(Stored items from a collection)
<<<<

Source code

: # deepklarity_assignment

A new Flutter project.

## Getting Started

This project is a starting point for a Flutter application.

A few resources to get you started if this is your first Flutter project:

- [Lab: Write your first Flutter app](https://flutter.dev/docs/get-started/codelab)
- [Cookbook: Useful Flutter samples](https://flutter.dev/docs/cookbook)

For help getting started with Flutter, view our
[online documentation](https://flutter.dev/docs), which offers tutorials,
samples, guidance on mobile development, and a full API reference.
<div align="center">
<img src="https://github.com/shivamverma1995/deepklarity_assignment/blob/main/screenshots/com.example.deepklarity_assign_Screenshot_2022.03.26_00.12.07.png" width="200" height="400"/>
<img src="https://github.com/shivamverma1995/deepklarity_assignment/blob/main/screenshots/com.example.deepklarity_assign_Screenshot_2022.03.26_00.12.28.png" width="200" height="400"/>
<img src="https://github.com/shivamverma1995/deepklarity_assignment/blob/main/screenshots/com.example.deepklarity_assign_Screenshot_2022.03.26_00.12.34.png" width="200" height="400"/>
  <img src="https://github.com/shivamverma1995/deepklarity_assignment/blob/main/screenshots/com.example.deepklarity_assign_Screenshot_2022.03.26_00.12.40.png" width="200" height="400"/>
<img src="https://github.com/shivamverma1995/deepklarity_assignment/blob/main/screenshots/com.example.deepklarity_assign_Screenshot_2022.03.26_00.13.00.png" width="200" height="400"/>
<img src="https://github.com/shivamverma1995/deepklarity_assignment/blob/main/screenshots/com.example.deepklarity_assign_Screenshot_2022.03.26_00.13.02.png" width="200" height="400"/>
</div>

>>>>

> **Task to complete**
Quote the records above exactly, from the first line through the line containing "[online documentation](https://flutter.dev/docs), which", and nothing more.

> **Written reply**
Source code

: # deepklarity_assignment

A new Flutter project.

## Getting Started

This project is a starting point for a Flutter application.

A few resources to get you started if this is your first Flutter project:

- [Lab: Write your first Flutter app](https://flutter.dev/docs/get-started/codelab)
- [Cookbook: Useful Flutter samples](https://flutter.dev/docs/cookbook)

For help getting started with Flutter, view our
[online documentation](https://flutter.dev/docs), which offers tutorials,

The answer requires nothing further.